Che impressione le fa risentire le parole di Fruttero che la paragonava a tre dei più grandi autori del ‘900?
«Quell’articolo che lui scrisse su di me valeva più di qualsiasi premio letterario. Non ci conoscevamo quando lo scrisse, ma le sue parole mi fecero riflettere. Avevo amato molto leggere Céline e Bernard, ma non mi ero accorta che mi avessero influenzato nella scrittura. Dopo, pensandoci, capii che ci aveva azzeccato. Porto con me la desolazione verso la vita dell’autore austriaco e la desolazione familiare di Morte a credito di Céline».
Nei suoi romanzi racconta storie con sfumature assurde e grottesche, che paiono allo stesso tempo essere molto realistiche. Come si mescolano questi due mondi?
«C’è del vero e del non vero. Anche quello che al lettore sembra assurdo in realtà ha molto di vero. Senza il vero è difficile inventarsi certi dettagli, certe sfumature bisogna vederle dal vivo per poterle raccontare».
Nel libro racconta la sua vita in una seduta di psicoterapia di gruppo chiamata “costellazione familiare” ispirata alle teorie del sacerdote-psicanalista Bert Hellinger, che ha il sapore di una stramberia new age… come le è venuta l’idea?
«L’ispirazione mi venne facendo la costellazione. Come racconto nel libro ho visto un annuncio e sono andata a questi incontri. Poi ho preso spunto da quella atmosfera surreale per raccontare la storia».
Anche con il romanzo Lourdes, in cui racconta il grottesco fascino della religione popolare in uno strano pellegrinaggio, aveva seguito lo stesso metodo?
«Lourdes non si può raccontare senza esserci mai stato dentro. In una narrazione ci devono essere dei dati reali, altrimenti è fantascienza. C’è sempre una esperienza diretta. Poi, ovviamente il racconto non è una cronaca, ma è mutuato dalla creazione letteraria».

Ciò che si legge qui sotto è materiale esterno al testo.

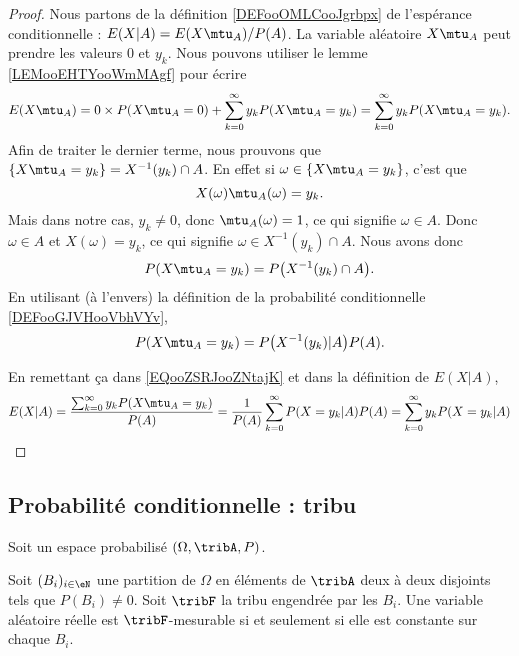 \begin{proof}
	Nous partons de la définition \ref{DEFooOMLCooJgrbpx} de l'espérance conditionnelle : \( E(X|A)=E(X\mtu_A)/P(A)\). La variable aléatoire \( X\mtu_A\) peut prendre les valeurs \( 0\) et  \( y_k\). Nous pouvons utiliser le lemme \ref{LEMooEHTYooWmMAgf} pour écrire
	\begin{equation}        \label{EQooZSRJooZNtajK}
		E(X\mtu_A)=0\times P(X\mtu_A=0)+\sum_{k=0}^{\infty}y_kP(X\mtu_A=y_k)=\sum_{k=0}^{\infty}y_kP(X\mtu_A=y_k).
	\end{equation}
	Afin de traiter le dernier terme, nous prouvons que \( \{ X\mtu_A=y_k \}=X^{-1}(y_k)\cap A\). En effet si \( \omega\in\{ X\mtu_A=y_k \}\), c'est que
	\begin{equation}
		X(\omega)\mtu_A(\omega)=y_k.
	\end{equation}
	Mais dans notre cas, \( y_k\neq 0\), donc \( \mtu_A(\omega)=1\), ce qui signifie \( \omega\in A\). Donc \( \omega\in A\) et \( X(\omega)=y_k\), ce qui signifie \( \omega\in X^{-1}(y_k)\cap A\). Nous avons donc
	\begin{equation}
		P(X\mtu_A=y_k)=P\big( X^{-1}(y_k)\cap A \big).
	\end{equation}
	En utilisant (à l'envers) la définition de la probabilité conditionnelle \ref{DEFooGJVHooVbhVYv},
	\begin{equation}
		P(X\mtu_A=y_k)=P\big( X^{-1}(y_k)|A \big)P(A).
	\end{equation}

	En remettant ça dans \eqref{EQooZSRJooZNtajK} et dans la définition de \( E(X|A)\),
	\begin{equation}
		E(X|A)=\frac{\sum_{k=0}^{\infty}y_kP(X\mtu_A=y_k)}{P(A)}=\frac{1}{ P(A) }\sum_{k=0}^{\infty}P(X=y_k|A)P(A)=\sum_{k=0}^{\infty}y_kP(X=y_k|A)
	\end{equation}
\end{proof}

\subsection{Probabilité conditionnelle : tribu}

Soit un espace probabilisé \( (\Omega,\tribA,P)\).

\begin{lemma}       \label{LEMooXXTYooZCXiYr}
	Soit \( (B_i)_{i\in\eN}\) une partition de \( \Omega\) en éléments de \( \tribA\) deux à deux disjoints tels que \( P(B_i)\neq 0\). Soit \( \tribF\) la tribu engendrée par les \( B_i\). Une variable aléatoire réelle est \( \tribF\)-mesurable si et seulement si elle est constante sur chaque \( B_i\).
\end{lemma}

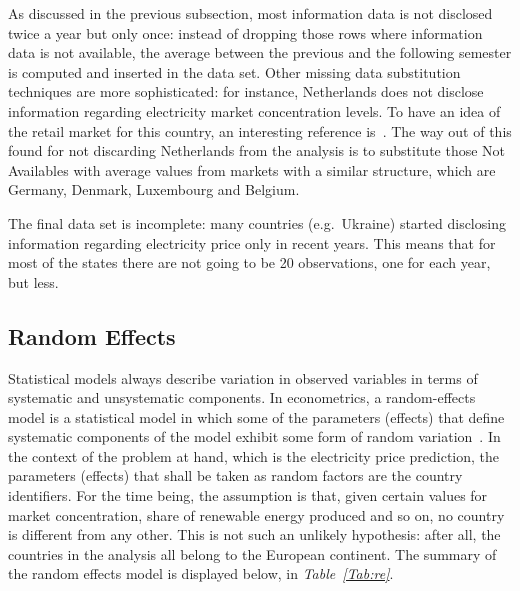 \documentclass[a4paper,12pt]{book}
\begin{document}
As discussed in the previous subsection, most information data is not disclosed twice a year but only once: instead of dropping those rows where information data is not available, the average between the previous and the following semester is computed and inserted in the data set. Other missing data substitution techniques are more sophisticated: for instance, Netherlands does not disclose information regarding electricity market concentration levels. To have an idea of the retail market for this country, an interesting reference is~\cite{mulder2019dutch}.  The way out of this found for not discarding Netherlands from the analysis is to substitute those Not Availables with average values from markets with a similar structure, which are Germany, Denmark, Luxembourg and Belgium.

The final data set is incomplete: many countries (e.g.~Ukraine) started disclosing information regarding electricity price only in recent years. This means that for most of the states there are not going to be 20 observations, one for each year, but less.

\subsection{Random Effects}

Statistical models always describe variation in observed variables in terms of systematic and unsystematic components. In econometrics, a random-effects model is a statistical model in which some of the parameters (effects) that define systematic components of the model exhibit some form of random variation~\cite{salkind2010encyclopedia}. In the context of the problem at hand, which is the electricity price prediction, the parameters (effects) that shall be taken as random factors are the country identifiers. For the time being, the assumption is that, given certain values for market concentration, share of renewable energy produced and so on, no country is different from any other. This is not such an unlikely hypothesis: after all, the countries in the analysis all belong to the European continent. The summary of the random effects model is displayed below, in \textit{Table~\ref{Tab:re}}.
\end{document}
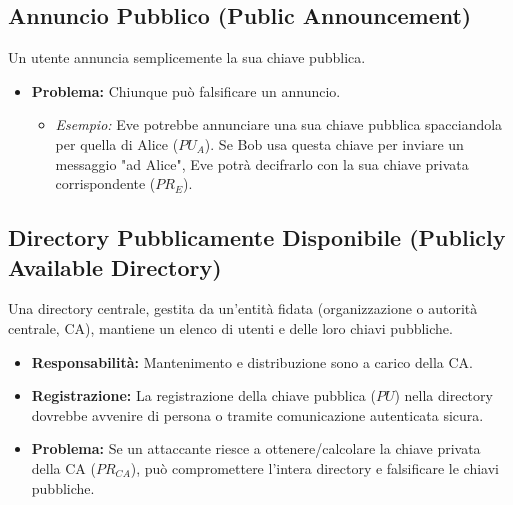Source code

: \subsection{Annuncio Pubblico (Public Announcement)}
Un utente annuncia semplicemente la sua chiave pubblica.
\begin{itemize}
    \item \textbf{Problema:} Chiunque può falsificare un annuncio.
        \begin{itemize}
            \item \textit{Esempio:} Eve potrebbe annunciare una sua chiave pubblica spacciandola per quella di Alice ($PU_A$). Se Bob usa questa chiave per inviare un messaggio "ad Alice", Eve potrà decifrarlo con la sua chiave privata corrispondente ($PR_E$).
        \end{itemize}
\end{itemize}

\subsection{Directory Pubblicamente Disponibile (Publicly Available Directory)}
Una directory centrale, gestita da un'entità fidata (organizzazione o autorità centrale, CA), mantiene un elenco di utenti e delle loro chiavi pubbliche.
\begin{itemize}
    \item \textbf{Responsabilità:} Mantenimento e distribuzione sono a carico della CA.
    \item \textbf{Registrazione:} La registrazione della chiave pubblica ($PU$) nella directory dovrebbe avvenire di persona o tramite comunicazione autenticata sicura.
    \item \textbf{Problema:} Se un attaccante riesce a ottenere/calcolare la chiave privata della CA ($PR_{CA}$), può compromettere l'intera directory e falsificare le chiavi pubbliche.
\end{itemize}

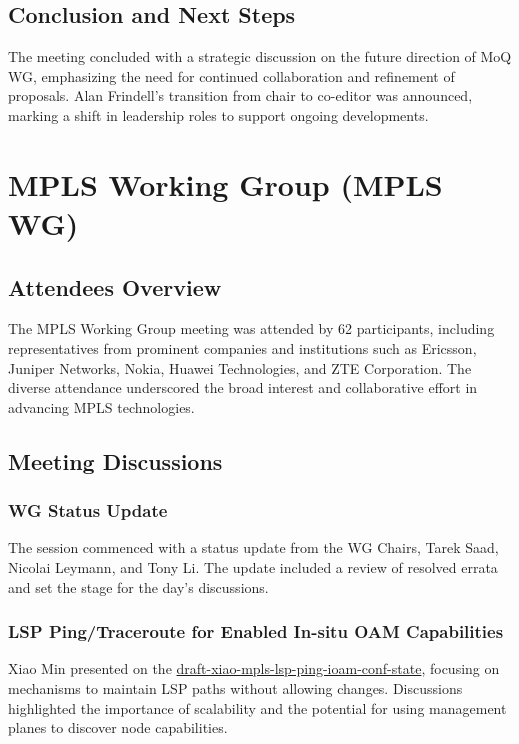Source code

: \documentclass{article}
\begin{document}
\subsection{Conclusion and Next Steps}
The meeting concluded with a strategic discussion on the future direction of MoQ WG, emphasizing the need for continued collaboration and refinement of proposals. Alan Frindell's transition from chair to co-editor was announced, marking a shift in leadership roles to support ongoing developments.



\newpage

\section{MPLS Working Group (MPLS WG)}

\subsection{Attendees Overview}
The MPLS Working Group meeting was attended by 62 participants, including representatives from prominent companies and institutions such as Ericsson, Juniper Networks, Nokia, Huawei Technologies, and ZTE Corporation. The diverse attendance underscored the broad interest and collaborative effort in advancing MPLS technologies.

\subsection{Meeting Discussions}

\subsubsection{WG Status Update}
The session commenced with a status update from the WG Chairs, Tarek Saad, Nicolai Leymann, and Tony Li. The update included a review of resolved errata and set the stage for the day's discussions.

\subsubsection{LSP Ping/Traceroute for Enabled In-situ OAM Capabilities}
Xiao Min presented on the \href{https://datatracker.ietf.org/doc/draft-xiao-mpls-lsp-ping-ioam-conf-state}{draft-xiao-mpls-lsp-ping-ioam-conf-state}, focusing on mechanisms to maintain LSP paths without allowing changes. Discussions highlighted the importance of scalability and the potential for using management planes to discover node capabilities.
\end{document}
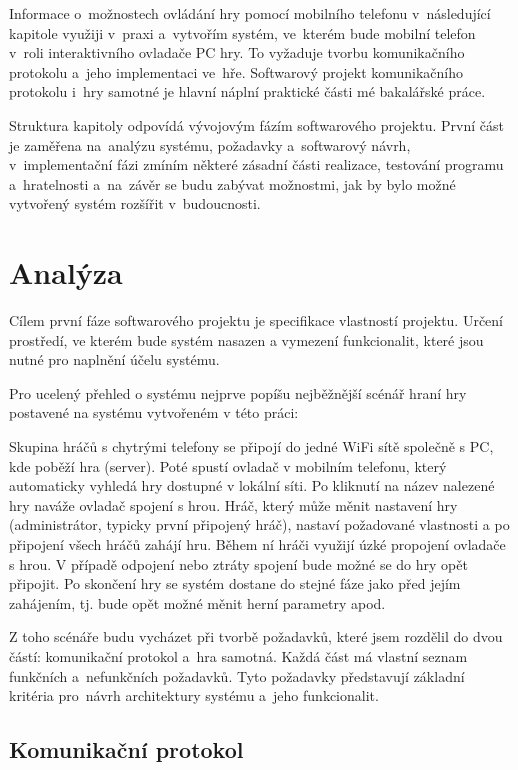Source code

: \documentclass[thesis=B,czech,hidelinks]{FITthesis}[2012/06/26] %
\begin{document}
Informace o~možnostech ovládání hry pomocí mobilního telefonu v~následující kapitole využiji v~praxi a~vytvořím systém, ve~kterém bude mobilní telefon v~roli interaktivního ovladače PC hry. To vyžaduje tvorbu komunikačního protokolu a~jeho implementaci ve~hře. Softwarový projekt komunikačního protokolu i~hry samotné je hlavní náplní praktické části mé bakalářské práce.

Struktura kapitoly odpovídá vývojovým fázím softwarového projektu. \cite{si} První část je zaměřena na~analýzu systému, požadavky a~softwarový návrh, v~implementační fázi zmíním některé zásadní části realizace, testování programu a~hratelnosti a~na~závěr se budu zabývat možnostmi, jak by bylo možné vytvořený systém rozšířit v~budoucnosti.

\section{Analýza}

Cílem první fáze softwarového projektu je specifikace vlastností projektu. Určení prostředí, ve kterém bude systém nasazen a vymezení funkcionalit, které jsou nutné pro naplnění účelu systému.

Pro ucelený přehled o systému nejprve popíšu nejběžnější scénář hraní hry postavené na systému vytvořeném v této práci:

Skupina hráčů s chytrými telefony se připojí do jedné WiFi sítě společně s PC, kde poběží hra (server). Poté spustí ovladač v mobilním telefonu, který automaticky vyhledá hry dostupné v lokální síti. Po kliknutí na název nalezené hry naváže ovladač spojení s hrou. Hráč, který může měnit nastavení hry (administrátor, typicky první připojený hráč), nastaví požadované vlastnosti a po připojení všech hráčů zahájí hru. Během ní hráči využijí úzké propojení ovladače s hrou. V případě odpojení nebo ztráty spojení bude možné se do hry opět připojit. Po skončení hry se systém dostane do stejné fáze jako před jejím zahájením, tj. bude opět možné měnit herní parametry apod.

Z toho scénáře budu vycházet při tvorbě požadavků, které jsem rozdělil do dvou částí: komunikační protokol a~hra samotná. Každá část má vlastní seznam funkčních a~nefunkčních požadavků. Tyto požadavky představují základní kritéria pro~návrh architektury systému a~jeho funkcionalit.

\subsection{Komunikační protokol}
\end{document}
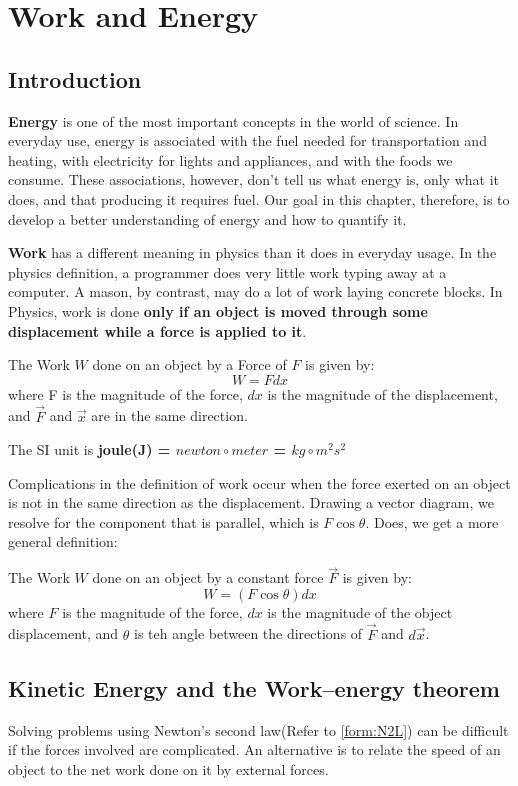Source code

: \section{Work and Energy}

\subsection{Introduction}
\textbf{Energy} is one of the most important concepts in the world of science. In everyday use, energy is associated with the fuel needed for transportation and heating, with electricity for lights and appliances, and with the foods we consume. These associations, however, don't tell us what energy is, only what it does, and that producing it requires fuel. Our goal in this chapter, therefore, is to develop a better understanding of energy and how to quantify it.

\textbf{Work} has a different meaning in physics than it does in everyday usage. In the physics definition, a programmer does very little work typing away at a computer. A mason, by contrast, may do a lot of work laying concrete blocks. In Physics, work is done \textbf{only if an object is moved through some displacement while a force is applied to it}.

\begin{defi}
The Work $W$ done on an object by a Force of $F$ is given by:
$$ W=Fd x$$
where F is the magnitude of the force, $d x$ is the magnitude of the displacement, and $\vec{F}$ and $\vec{x}$ are in the same direction.

The SI unit is \textbf{joule(J) = $newton \circ meter$ = $kg \circ m^2 s^2$}
\end{defi}

Complications in the definition of work occur when the force exerted on an object is not in the same direction as the displacement. Drawing a vector diagram, we resolve for the component that is parallel, which is $F\cos \theta$. Does, we get a more general definition:

\begin{defi} \label{defi::workgen}
The Work $W$ done on an object by a constant force $\vec{F}$ is given by:
$$W=(F \cos \theta)d x$$
where $F$ is the magnitude of the force, $d x$ is the magnitude of the object displacement, and $\theta$ is teh angle between the directions of $\vec{F}$ and $d \vec{x}$.
\end{defi}

\subsection{Kinetic Energy and the Work--energy theorem}
Solving problems using Newton's second law(Refer to \ref{form:N2L}) can be difficult if the forces involved are complicated. An alternative is to relate the speed of an object to the net work done on it by external forces.


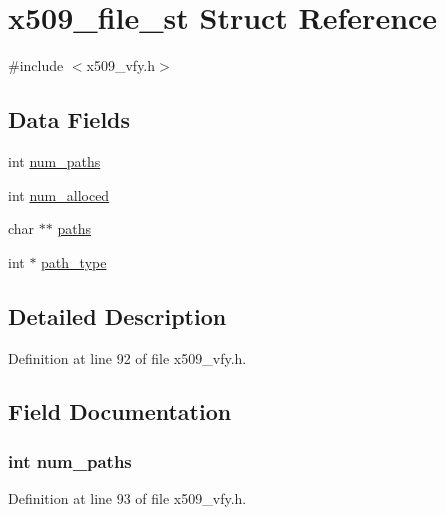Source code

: \hypertarget{structx509__file__st}{}\section{x509\+\_\+file\+\_\+st Struct Reference}
\label{structx509__file__st}


{\ttfamily \#include $<$x509\+\_\+vfy.\+h$>$}

\subsection*{Data Fields}
\begin{DoxyCompactItemize}
\item 
int \hyperlink{structx509__file__st_a82598f94648de06ab614bfc82fb8c14e}{num\+\_\+paths}
\item 
int \hyperlink{structx509__file__st_af85b54cafa6bd09c1263cb1c97d62f66}{num\+\_\+alloced}
\item 
char $\ast$$\ast$ \hyperlink{structx509__file__st_ae2882836845d3815a9b4c33d399c6199}{paths}
\item 
int $\ast$ \hyperlink{structx509__file__st_a0d65f550882b47978bdf8f92601ce9ae}{path\+\_\+type}
\end{DoxyCompactItemize}


\subsection{Detailed Description}


Definition at line 92 of file x509\+\_\+vfy.\+h.



\subsection{Field Documentation}
\subsubsection[{\texorpdfstring{num\+\_\+paths}{num_paths}}]{\setlength{\rightskip}{0pt plus 5cm}int num\+\_\+paths}\hypertarget{structx509__file__st_a82598f94648de06ab614bfc82fb8c14e}{}\label{structx509__file__st_a82598f94648de06ab614bfc82fb8c14e}


Definition at line 93 of file x509\+\_\+vfy.\+h.

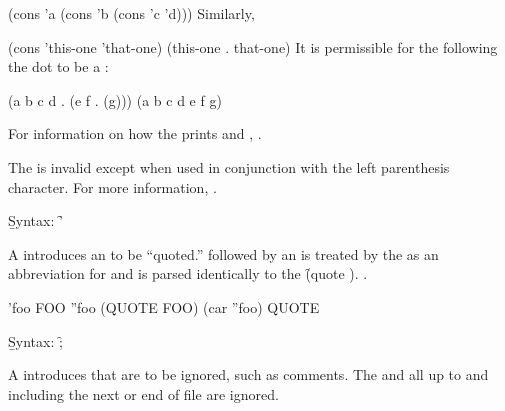 \code
 (cons 'a (cons 'b (cons 'c 'd)))
\endcode
Similarly,

\code
 (cons 'this-one 'that-one) \EV (this-one . that-one)
\endcode
It is permissible for the  
following the dot to be a :

\code
 (a b c d . (e f . (g))) \EQ (a b c d e f g)
\endcode

For information on how the  prints  and ,
\seesection\PrintingListsAndConses.

\endsubsection%

\idxcode{)}


The  is invalid 
except when used in conjunction with the left parenthesis character.
For more information, \seesection\ReaderAlgorithm.

\endsubsection%


\b{Syntax:}  \f{'}


A  introduces an  to be ``quoted.''
 followed by an   
is treated by the  as an abbreviation for
and is parsed identically to the  \f{(quote )}.
.


\code
 'foo \EV FOO
 ''foo \EV (QUOTE FOO)
 (car ''foo) \EV QUOTE
\endcode

\endsubsubsection%

\endsubsection%

\idxcode{;}

\b{Syntax:} \f{;}


A  introduces  that are to be ignored,
such as comments.  The  and all  up to
and including the next  or end of file are ignored.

Lei usa molta ironia nella scrittura, una caratteristica non comune nella letteratura italiana.
«Mi ha sempre incuriosito l’ironia, credo che abbia un grande potenziale narrativo. Credo sia importante non prendersi sul serio, credo sia una formula da prendere nella vita».
Cosa l’ha affascinata di queste sedute di psicoterapia collettiva?
«Mi colpisce la rappresentazione. Persone sconosciute diventano immediatamente i tuoi cari. La partecipazione delle persone a questi incontri è totale, è come un esperimento medianico».
Cosa li spinge ad abbandonare le proprie timidezze e rigidità?
«Il cerchio che si forma, dove c’è un campo morfogenico».
Le è capitato che i suoi lettori si offendessero per l’ironia che mette nelle descrizioni di certe realtà?
 «Con Lourdes ricevevo lettere inferocite di vecchie dame lombarde che mi accusavano di aver sottolineato aspetti squallidi del pellegrinaggio. Però molti mi ringraziavano per aver scoperto una esperienza che altrimenti non avrebbero vissuto».
Anche con i seguaci della psicoterapia delle costellazioni succederà la stessa cosa?
«Qualcuno mi ha detto che le costellazioni familiari “non sono così”, ma è necessario ricordare una cosa fondamentale: questo non è un saggio, è un romanzo, e nel romanzo ci deve essere la libertà del racconto…»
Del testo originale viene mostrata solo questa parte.